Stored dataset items
>>>>>

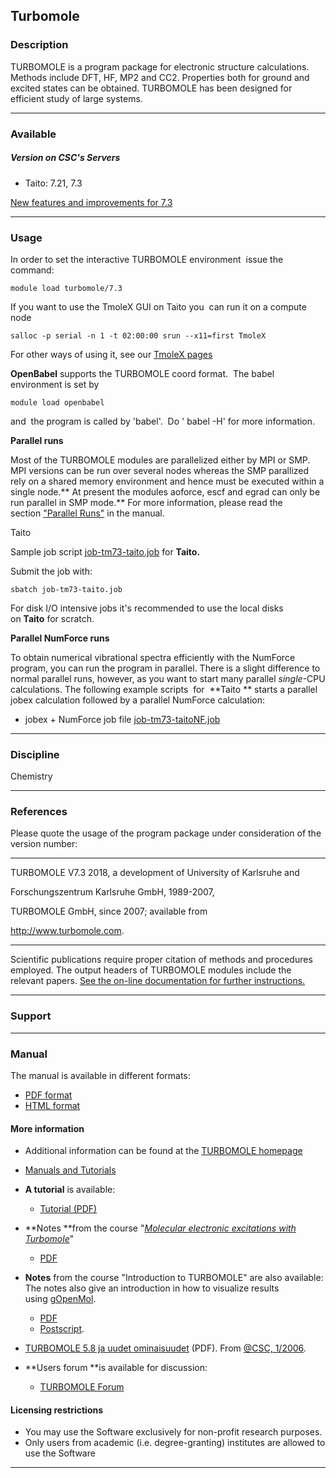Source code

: ## Turbomole

### Description

TURBOMOLE is a program package for electronic structure calculations. Methods include DFT, HF, MP2 and CC2. Properties both for ground and excited states can be obtained. TURBOMOLE has been designed for efficient study of large systems.

* * *

### Available

##### Version on CSC's Servers

*   Taito: 7.21, 7.3

[New features and improvements for 7.3](http://www.turbomole-gmbh.com/release-notes.html)

* * *

### Usage

In order to set the interactive TURBOMOLE environment  issue the  command:

    module load turbomole/7.3

If you want to use the TmoleX GUI on Taito you  can run it on a compute node

    salloc -p serial -n 1 -t 02:00:00 srun --x11=first TmoleX

For other ways of using it, see our [TmoleX pages](https://research.csc.fi/-/tmolex)

**OpenBabel** supports the TURBOMOLE coord format.  The babel environment is set by

    module load openbabel

and  the program is called by 'babel'.  Do ' babel -H' for more information.

**Parallel runs**

Most of the TURBOMOLE modules are parallelized either by MPI or SMP. MPI versions can be run over several nodes whereas the SMP parallized rely on a shared memory environment and hence must be executed within a single node.** At present the modules aoforce, escf and egrad can only be run parallel in SMP mode.** For more information, please read the section ["Parallel Runs"](http://www.turbomole-gmbh.com/manuals/version_7_3/DOK/DOKse9.html#x16-220003.2) in the manual.

Taito

Sample job script [job-tm73-taito.job](https://extras.csc.fi/chem/progs/turbomole/job-tm73-taito.job) for **Taito.**  
  
Submit the job with:

    sbatch job-tm73-taito.job

For disk I/O intensive jobs it's recommended to use the local disks on **Taito** for scratch. 

**Parallel NumForce runs**

To obtain numerical vibrational spectra efficiently with the NumForce program, you can run the program in parallel. There is a slight difference to normal parallel runs, however, as you want to start many parallel _single_\-CPU calculations. The following example scripts  for  **Taito ** starts a parallel jobex calculation followed by a parallel NumForce calculation:

*   jobex + NumForce job file [job-tm73-taitoNF.job](http://extras.csc.fi/chem/progs/turbomole/job-tm73-taitoNF.job)

* * *

### Discipline

Chemistry  

* * *

### References

Please quote the usage of the program package under consideration of the version number:

  

* * *

TURBOMOLE V7.3 2018, a development of University of Karlsruhe and

Forschungszentrum Karlsruhe GmbH, 1989-2007,

TURBOMOLE GmbH, since 2007; available from

http://www.turbomole.com.

* * *

Scientific publications require proper citation of methods and procedures employed. The output headers of TURBOMOLE modules include the relevant papers. [See the on-line documentation for further instructions.](http://www.turbomole-gmbh.com/manuals/version_7_3/DOK/DOK.html)

* * *

### Support

* * *

### Manual

The manual is available in different formats:

*   [PDF format](http://www.cosmologic-services.de/downloads/TM73-documentation/TM73-documentation.pdf)
*   [HTML format](http://www.turbomole-gmbh.com/manuals/version_7_3/DOK/DOK.html)

#### More information

*   Additional information can be found at the [TURBOMOLE homepage](http://www.cosmologic.de/turbomole.html)
*   [Manuals and Tutorials](http://www.cosmologic.de/turbomole/support-download/documentation-how-to.html)

*   **A tutorial** is available:
    *   [Tutorial (PDF)](http://www.turbomole-gmbh.com/manuals/version_6_6/Turbomole_Tutorial_6-6.pdf)
*   **Notes **from the course "[_Molecular electronic excitations with Turbomole_](http://www.csc.fi/english/csc/courses/archive/tm-10)"
    *   [PDF](http://extras.csc.fi/chem/courses/tm-2010/CSC_course_140110.pdf)

*   **Notes** from the course "Introduction to TURBOMOLE" are also available: The notes also give an introduction in how to visualize results using [gOpenMol](http://www.csc.fi/gopenmol).
    *   [PDF](http://extras.csc.fi/chem/progs/turbomole/turbocourse.pdf)
    *   [Postscript](http://extras.csc.fi/chem/progs/turbomole/turbocourse.ps).
*   [TURBOMOLE 5.8 ja uudet ominaisuudet](http://extras.csc.fi/chem/progs/turbomole/atCSC-0106-7-10.pdf) (PDF). From [@CSC, 1/2006](http://www.csc.fi/csc/julkaisut/atcsc/edelliset_numerot/atcsc1_06).
*   **Users forum **is available for discussion:
    *   [TURBOMOLE Forum](http://www.turbo-forum.com/)

#### Licensing restrictions

*   You may use the Software exclusively for non-profit research purposes.
*   Only users from academic (i.e. degree-granting) institutes are allowed to use the Software

* * *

<<<<<

• _What the exercise asks_:
The answer must be a single number: how many lines in the records above contain the word "NumForce".

• _Completed exercise_:
3